Being embattled suits Lord Sugar. Slim and sprightly, he guides me around the institution that sparked this controversy. Inside as well as out, it appears, his integration hasn't been seamless. They have this image of me as a brusque, ignorant cockney, but I have been underestimated many times in my career and I have always proved people wrong. Maybe it's the football badinage he exchanges with the reception staff, or the way he introduces me to fellow Labour peer, Lord Janner, when we sit down to lunch in the Peer's Dining Room, as his mistress, joking: "Everyone has to have one here, don't they?
It was in May this year, during one of the daily mile bike-rides he goes on when staying at his holiday home in Marbella, that Sugar got a call from the Prime Minister, with whom he has worked closely for the past decade on enterprise road shows and as a member of the Business Council.

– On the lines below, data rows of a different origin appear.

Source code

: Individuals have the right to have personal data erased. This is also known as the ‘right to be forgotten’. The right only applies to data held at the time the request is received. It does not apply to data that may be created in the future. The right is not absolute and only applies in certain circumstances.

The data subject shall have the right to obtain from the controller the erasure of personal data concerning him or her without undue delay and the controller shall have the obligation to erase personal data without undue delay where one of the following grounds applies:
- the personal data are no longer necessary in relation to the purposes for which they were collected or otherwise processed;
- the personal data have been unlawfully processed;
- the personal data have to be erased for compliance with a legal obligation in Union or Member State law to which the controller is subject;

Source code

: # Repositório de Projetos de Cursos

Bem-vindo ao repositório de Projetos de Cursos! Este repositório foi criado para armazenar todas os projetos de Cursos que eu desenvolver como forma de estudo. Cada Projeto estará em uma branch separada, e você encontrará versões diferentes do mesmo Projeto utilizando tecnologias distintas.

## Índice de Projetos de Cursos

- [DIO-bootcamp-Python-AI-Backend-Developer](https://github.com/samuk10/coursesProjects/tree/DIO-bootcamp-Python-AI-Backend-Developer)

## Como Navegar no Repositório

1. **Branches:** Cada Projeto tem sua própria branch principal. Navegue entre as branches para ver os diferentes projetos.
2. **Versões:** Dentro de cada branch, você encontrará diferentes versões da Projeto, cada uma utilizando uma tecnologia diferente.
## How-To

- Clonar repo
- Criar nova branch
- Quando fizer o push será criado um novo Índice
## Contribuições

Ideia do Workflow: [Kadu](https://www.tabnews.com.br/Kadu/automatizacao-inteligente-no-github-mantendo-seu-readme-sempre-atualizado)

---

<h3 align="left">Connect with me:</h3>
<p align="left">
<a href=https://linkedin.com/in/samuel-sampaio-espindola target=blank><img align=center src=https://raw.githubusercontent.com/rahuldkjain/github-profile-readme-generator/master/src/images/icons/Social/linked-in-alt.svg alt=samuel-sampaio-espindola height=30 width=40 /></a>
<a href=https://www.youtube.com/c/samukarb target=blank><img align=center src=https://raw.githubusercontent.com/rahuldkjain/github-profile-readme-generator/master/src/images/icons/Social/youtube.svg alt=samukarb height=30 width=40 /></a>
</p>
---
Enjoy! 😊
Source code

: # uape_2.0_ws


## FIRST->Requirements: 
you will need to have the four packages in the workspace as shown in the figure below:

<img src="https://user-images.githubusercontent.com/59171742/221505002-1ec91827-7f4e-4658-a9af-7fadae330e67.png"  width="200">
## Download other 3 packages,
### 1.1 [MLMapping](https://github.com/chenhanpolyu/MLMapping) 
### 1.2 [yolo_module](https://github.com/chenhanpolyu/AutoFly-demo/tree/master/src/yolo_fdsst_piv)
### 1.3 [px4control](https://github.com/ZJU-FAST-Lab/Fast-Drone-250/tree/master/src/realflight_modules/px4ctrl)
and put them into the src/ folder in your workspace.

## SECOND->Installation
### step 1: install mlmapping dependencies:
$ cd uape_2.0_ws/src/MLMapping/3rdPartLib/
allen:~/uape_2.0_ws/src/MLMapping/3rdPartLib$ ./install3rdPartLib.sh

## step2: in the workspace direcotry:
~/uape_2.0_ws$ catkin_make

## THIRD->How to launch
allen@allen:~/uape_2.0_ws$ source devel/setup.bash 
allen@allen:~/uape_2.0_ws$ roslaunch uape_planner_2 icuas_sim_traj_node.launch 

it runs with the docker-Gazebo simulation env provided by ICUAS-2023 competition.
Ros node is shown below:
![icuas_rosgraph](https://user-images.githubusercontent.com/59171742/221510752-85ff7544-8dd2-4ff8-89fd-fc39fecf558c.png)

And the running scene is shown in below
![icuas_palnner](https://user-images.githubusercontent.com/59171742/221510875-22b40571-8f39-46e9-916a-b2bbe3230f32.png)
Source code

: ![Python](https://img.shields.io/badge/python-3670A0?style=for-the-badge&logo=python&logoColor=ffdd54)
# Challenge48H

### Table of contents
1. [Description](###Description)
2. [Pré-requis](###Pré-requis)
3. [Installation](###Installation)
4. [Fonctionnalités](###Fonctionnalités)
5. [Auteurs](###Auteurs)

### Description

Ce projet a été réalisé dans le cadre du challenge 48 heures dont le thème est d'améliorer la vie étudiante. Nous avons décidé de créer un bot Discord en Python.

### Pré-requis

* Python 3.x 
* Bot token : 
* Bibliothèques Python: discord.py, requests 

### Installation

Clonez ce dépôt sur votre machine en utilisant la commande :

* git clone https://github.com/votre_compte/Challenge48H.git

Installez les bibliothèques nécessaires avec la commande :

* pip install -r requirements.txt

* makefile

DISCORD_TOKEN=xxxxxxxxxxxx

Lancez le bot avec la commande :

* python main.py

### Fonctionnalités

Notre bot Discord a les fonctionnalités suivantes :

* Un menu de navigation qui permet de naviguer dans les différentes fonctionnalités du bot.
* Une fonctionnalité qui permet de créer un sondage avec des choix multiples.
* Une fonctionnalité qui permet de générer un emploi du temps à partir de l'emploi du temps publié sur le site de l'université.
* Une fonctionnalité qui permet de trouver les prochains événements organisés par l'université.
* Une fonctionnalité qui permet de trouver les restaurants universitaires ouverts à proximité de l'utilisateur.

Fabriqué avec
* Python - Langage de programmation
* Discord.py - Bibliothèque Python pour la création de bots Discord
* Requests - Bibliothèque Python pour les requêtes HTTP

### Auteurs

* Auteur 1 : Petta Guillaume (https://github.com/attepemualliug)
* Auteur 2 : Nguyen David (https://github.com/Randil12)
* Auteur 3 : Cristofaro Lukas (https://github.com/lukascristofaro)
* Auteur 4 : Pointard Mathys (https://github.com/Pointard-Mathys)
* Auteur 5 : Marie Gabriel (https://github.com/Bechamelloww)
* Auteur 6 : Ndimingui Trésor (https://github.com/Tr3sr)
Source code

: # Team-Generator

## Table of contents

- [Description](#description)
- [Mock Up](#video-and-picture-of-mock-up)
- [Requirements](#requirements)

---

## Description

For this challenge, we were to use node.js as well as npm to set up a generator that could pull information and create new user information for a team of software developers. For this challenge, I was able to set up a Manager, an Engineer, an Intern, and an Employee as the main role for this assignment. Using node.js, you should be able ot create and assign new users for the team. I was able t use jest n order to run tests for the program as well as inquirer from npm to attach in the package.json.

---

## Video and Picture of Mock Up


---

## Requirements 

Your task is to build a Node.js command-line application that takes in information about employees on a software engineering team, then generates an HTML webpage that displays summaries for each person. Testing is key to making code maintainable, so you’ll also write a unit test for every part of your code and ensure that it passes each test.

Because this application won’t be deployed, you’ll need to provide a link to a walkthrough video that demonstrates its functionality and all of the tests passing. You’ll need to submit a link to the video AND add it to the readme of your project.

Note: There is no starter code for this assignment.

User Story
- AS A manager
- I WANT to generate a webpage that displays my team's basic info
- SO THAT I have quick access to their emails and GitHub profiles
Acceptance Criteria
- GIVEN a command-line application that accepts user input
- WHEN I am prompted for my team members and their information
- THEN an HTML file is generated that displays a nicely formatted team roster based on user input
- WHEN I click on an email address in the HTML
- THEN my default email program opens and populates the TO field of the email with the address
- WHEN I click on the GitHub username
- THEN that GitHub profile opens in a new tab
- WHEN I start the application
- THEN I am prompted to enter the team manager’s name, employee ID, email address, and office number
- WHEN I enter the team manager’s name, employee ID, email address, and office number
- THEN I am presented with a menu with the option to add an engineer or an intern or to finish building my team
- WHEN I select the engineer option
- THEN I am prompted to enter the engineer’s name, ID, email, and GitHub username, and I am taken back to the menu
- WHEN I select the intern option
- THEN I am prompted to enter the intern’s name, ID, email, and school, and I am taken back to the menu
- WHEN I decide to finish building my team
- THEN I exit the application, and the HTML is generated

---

A ministerial appointment would have been impossible: with his 25 companies, Sir Alan, as he was then, had too many business and television interests to have the necessary impartiality.
I thought of my mum and dad and growing up in that council house in Clapton⦠and I decided to call myself Lord Sugar of Clapton. We're there to make sure that the government does what it is supposed to do. Although the media concentrated on the "conflict of interest" issues they maintained could be problematic The Apprentice has been rescheduled to avoid clashing with the general election , a storm of a different kind was brewing within the Palace of Westminster.